• **Work to complete**: Which lines below contain the word "Node"? Copy each one.

*** Dataset records ***

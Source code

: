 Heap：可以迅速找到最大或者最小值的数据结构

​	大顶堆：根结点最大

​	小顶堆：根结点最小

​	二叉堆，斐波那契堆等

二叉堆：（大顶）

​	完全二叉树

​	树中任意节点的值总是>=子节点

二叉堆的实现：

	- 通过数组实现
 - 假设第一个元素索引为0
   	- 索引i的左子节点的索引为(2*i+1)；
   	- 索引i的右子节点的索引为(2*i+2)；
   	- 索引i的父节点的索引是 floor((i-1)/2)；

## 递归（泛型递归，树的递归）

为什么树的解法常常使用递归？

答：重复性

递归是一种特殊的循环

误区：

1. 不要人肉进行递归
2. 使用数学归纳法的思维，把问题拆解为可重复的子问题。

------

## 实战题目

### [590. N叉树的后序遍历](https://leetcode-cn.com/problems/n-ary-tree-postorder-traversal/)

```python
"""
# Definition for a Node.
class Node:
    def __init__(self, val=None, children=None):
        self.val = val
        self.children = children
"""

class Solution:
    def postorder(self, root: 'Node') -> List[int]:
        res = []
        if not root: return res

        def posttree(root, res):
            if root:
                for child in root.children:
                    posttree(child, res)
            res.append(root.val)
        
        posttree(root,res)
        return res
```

*** End of Dataset records ***
*** Dataset records ***

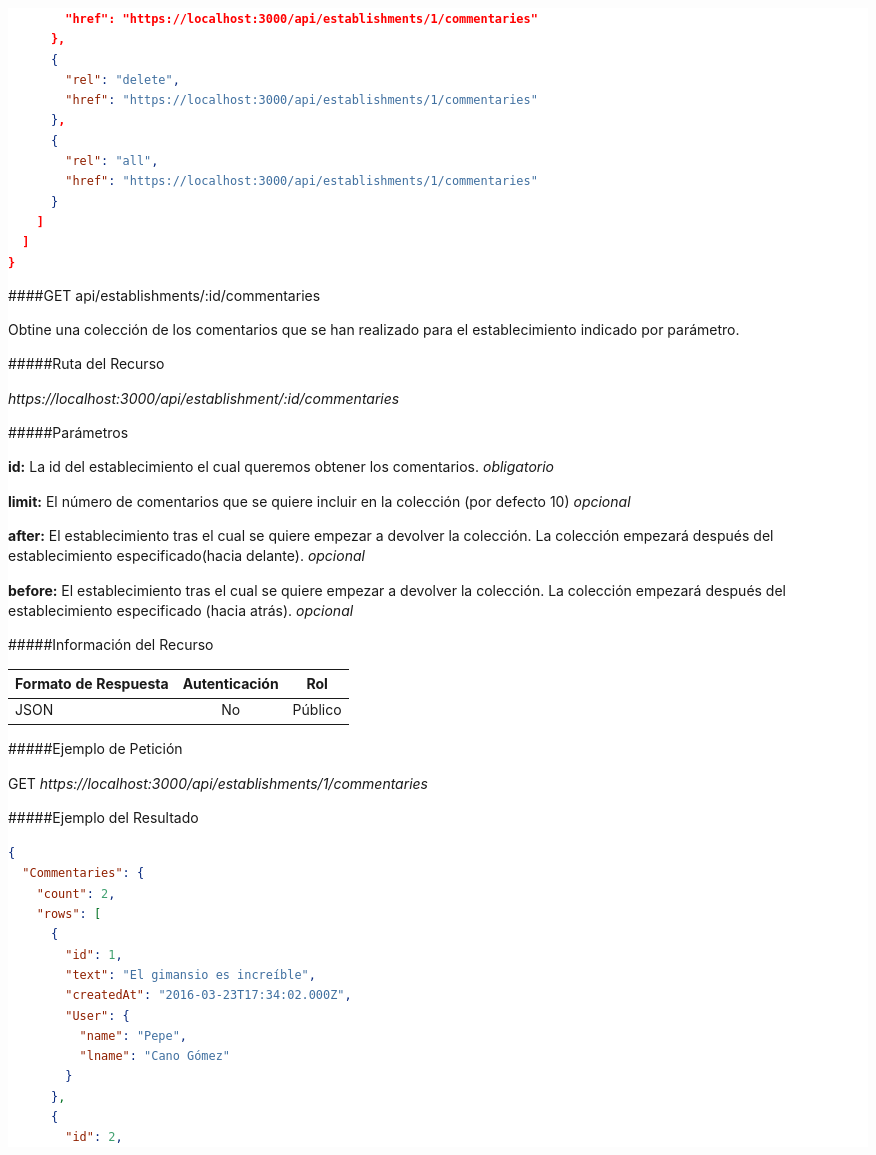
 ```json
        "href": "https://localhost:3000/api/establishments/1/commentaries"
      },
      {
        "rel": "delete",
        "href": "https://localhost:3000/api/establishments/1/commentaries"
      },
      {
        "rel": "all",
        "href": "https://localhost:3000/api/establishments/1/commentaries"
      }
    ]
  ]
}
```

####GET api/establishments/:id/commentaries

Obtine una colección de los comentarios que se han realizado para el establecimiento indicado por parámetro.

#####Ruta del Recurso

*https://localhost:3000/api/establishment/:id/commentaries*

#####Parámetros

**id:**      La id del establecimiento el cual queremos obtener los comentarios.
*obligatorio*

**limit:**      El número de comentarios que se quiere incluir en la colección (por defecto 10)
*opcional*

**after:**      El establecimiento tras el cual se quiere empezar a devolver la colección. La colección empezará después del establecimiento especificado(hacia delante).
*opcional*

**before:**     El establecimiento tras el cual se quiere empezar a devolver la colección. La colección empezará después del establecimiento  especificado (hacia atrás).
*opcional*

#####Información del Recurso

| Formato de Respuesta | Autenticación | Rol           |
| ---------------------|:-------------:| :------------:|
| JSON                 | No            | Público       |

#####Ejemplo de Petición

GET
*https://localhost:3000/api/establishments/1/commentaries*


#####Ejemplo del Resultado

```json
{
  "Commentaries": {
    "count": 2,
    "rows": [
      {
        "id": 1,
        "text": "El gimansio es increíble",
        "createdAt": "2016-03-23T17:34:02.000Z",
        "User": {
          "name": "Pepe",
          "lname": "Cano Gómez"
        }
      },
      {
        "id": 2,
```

*** End of Dataset records ***

• **Result**:
# Definition for a Node.
class Node:
    def postorder(self, root: 'Node') -> List[int]:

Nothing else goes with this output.